After their wedding they left for me Plains where he had accepted a job as principal of Floydada High School. Mr. Wester served as principal from 1919 to 1925, teaching 5 math classes daily and coaching. He served as superintendent of schools from 1925 to 1927 and taught geometry “just to keep in touch with the students.”
One accomplishment that Mr. Wester was proud to have helped bring about was the building of a gymnasium, claimed to be one of the best in the West when completed in 1927. In the planning stage, the majority of the school board members agreed on the need for one, but the opposition said “The children should be playing out in the sunshine!” As superintendent, Mr. Wester and the others designed the much needed R. C. Andrews Ward building so that a gym could be attached and used as an auditorium with a nice stage. In this way, the public would more readily approve the bond issue and the controversial gymnasium be accepted as a multipurpose annex.
In 1927 he entered the bakery business here in partnership with his uncle, Sam Wester of Plainview. He operated “Wester Quality Bakery” for 19 years. During the depression he sold a loaf of bread for a nickel and the landlord voluntarily lowered the rent as “low rent was better than no rent.” He sold the bakery in 1946, and in 1949 purchased Looper Grocery, consolidated it with Patterson Grocery in 1957 and operated the business until his retirement in 1968.
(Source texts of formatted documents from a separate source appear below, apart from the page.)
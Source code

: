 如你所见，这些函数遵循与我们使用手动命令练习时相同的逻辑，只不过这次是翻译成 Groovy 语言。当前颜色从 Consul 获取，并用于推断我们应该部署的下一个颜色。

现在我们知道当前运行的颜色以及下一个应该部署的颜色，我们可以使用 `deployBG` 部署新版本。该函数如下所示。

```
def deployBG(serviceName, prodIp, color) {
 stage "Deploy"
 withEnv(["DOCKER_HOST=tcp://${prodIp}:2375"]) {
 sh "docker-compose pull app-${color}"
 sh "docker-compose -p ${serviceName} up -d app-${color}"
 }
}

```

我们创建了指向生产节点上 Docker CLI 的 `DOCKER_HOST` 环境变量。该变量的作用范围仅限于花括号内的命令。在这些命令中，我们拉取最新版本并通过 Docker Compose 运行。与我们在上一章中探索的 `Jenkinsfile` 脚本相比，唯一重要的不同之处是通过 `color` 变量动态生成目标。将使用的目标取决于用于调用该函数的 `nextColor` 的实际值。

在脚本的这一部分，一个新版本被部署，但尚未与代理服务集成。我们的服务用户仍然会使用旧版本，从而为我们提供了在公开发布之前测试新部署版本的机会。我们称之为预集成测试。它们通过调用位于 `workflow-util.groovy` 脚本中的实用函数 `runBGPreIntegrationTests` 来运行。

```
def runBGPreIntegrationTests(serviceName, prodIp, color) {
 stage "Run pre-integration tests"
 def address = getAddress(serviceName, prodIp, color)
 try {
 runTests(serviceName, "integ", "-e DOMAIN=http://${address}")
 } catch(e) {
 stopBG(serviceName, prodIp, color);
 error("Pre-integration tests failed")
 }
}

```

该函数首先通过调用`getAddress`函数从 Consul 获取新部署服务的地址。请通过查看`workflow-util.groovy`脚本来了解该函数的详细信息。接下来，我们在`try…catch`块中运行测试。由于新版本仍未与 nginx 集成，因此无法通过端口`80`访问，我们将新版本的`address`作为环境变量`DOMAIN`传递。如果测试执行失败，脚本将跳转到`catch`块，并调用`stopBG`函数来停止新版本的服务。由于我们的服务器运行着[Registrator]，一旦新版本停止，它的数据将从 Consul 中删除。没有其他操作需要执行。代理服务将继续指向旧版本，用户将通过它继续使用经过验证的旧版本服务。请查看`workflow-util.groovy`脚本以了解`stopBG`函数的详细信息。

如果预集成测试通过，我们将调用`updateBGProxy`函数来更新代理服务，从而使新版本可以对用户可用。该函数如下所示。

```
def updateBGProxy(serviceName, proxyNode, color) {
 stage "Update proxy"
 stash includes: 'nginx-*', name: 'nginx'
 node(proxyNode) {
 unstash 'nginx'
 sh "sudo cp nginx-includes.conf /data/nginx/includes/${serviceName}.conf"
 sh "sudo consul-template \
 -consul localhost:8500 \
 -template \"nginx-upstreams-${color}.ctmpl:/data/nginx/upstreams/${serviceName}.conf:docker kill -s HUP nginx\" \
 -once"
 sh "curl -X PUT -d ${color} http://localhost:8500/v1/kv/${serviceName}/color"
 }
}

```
Mr. Wester served on the school board for 10 years, was city councilman two years and has been a member of the Chamber of Commerce since 1927. He has been finance chairman of the American Legion Post for 35 years, an active member of the First Christian Church since 1920 and is a Mason and a former president of the Rotary Club.
Still following all sports at 82, he seldom missed a “Whirlwind” game. The stadium built in 1935, was named “Wester Field” in his honor and he has a complimentary life-time pass to all high school athletic activities. “Which is an honor that I prize most highly.”
The Westers were married 55 years and had four children, Edward Hardy, James Delwin, Dorothy Jean, and Billy Glenn. After Mrs. Wester’s death he married Mrs. Mattie Boyd in 1975.